__Records supplied__:

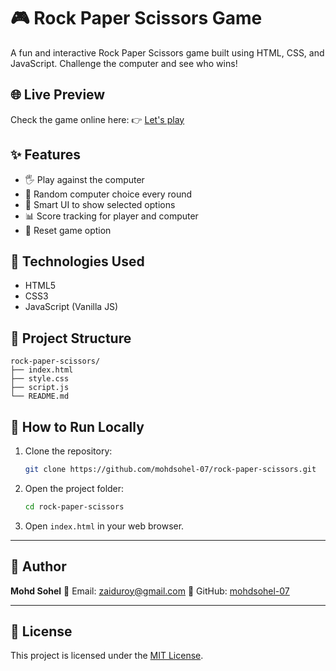# 🎮 Rock Paper Scissors Game

A fun and interactive Rock Paper Scissors game built using HTML, CSS, and JavaScript. Challenge the computer and see who wins!

## 🌐 Live Preview  

Check the game online here:
👉 [Let's play](https://mohdsohel-07.github.io/Rock-Paper-Scissors/)
 
## ✨ Features

* 🖐️ Play against the computer
* 🔄 Random computer choice every round
* 🧠 Smart UI to show selected options
* 📊 Score tracking for player and computer
* 🔁 Reset game option

## 🔧 Technologies Used

* HTML5
* CSS3
* JavaScript (Vanilla JS)

## 📁 Project Structure

```
rock-paper-scissors/
├── index.html
├── style.css
├── script.js
└── README.md
```

## 🚀 How to Run Locally

1. Clone the repository:

   ```bash
   git clone https://github.com/mohdsohel-07/rock-paper-scissors.git
   ```

2. Open the project folder:

   ```bash
   cd rock-paper-scissors
   ```

3. Open `index.html` in your web browser.


---

## 👤 Author

**Mohd Sohel**
📧 Email: [zaiduroy@gmail.com](mailto:zaiduroy@gmail.com)
🔗 GitHub: [mohdsohel-07](https://github.com/mohdsohel-07)

---

## 📄 License

This project is licensed under the [MIT License](LICENSE).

__Task item__:
The reply should hold every line of the material above, unchanged, and no pictures.

__Response to the exercise__:
# 🎮 Rock Paper Scissors Game

A fun and interactive Rock Paper Scissors game built using HTML, CSS, and JavaScript. Challenge the computer and see who wins!

## 🌐 Live Preview  

Check the game online here:
👉 [Let's play](https://mohdsohel-07.github.io/Rock-Paper-Scissors/)
 
## ✨ Features

* 🖐️ Play against the computer
* 🔄 Random computer choice every round
* 🧠 Smart UI to show selected options
* 📊 Score tracking for player and computer
* 🔁 Reset game option

## 🔧 Technologies Used

* HTML5
* CSS3
* JavaScript (Vanilla JS)

## 📁 Project Structure

```
rock-paper-scissors/
├── index.html
├── style.css
├── script.js
└── README.md
```

## 🚀 How to Run Locally

1. Clone the repository:

   ```bash
   git clone https://github.com/mohdsohel-07/rock-paper-scissors.git
   ```

2. Open the project folder:

   ```bash
   cd rock-paper-scissors
   ```

3. Open `index.html` in your web browser.


---

## 👤 Author

**Mohd Sohel**
📧 Email: [zaiduroy@gmail.com](mailto:zaiduroy@gmail.com)
🔗 GitHub: [mohdsohel-07](https://github.com/mohdsohel-07)

---

## 📄 License

This project is licensed under the [MIT License](LICENSE).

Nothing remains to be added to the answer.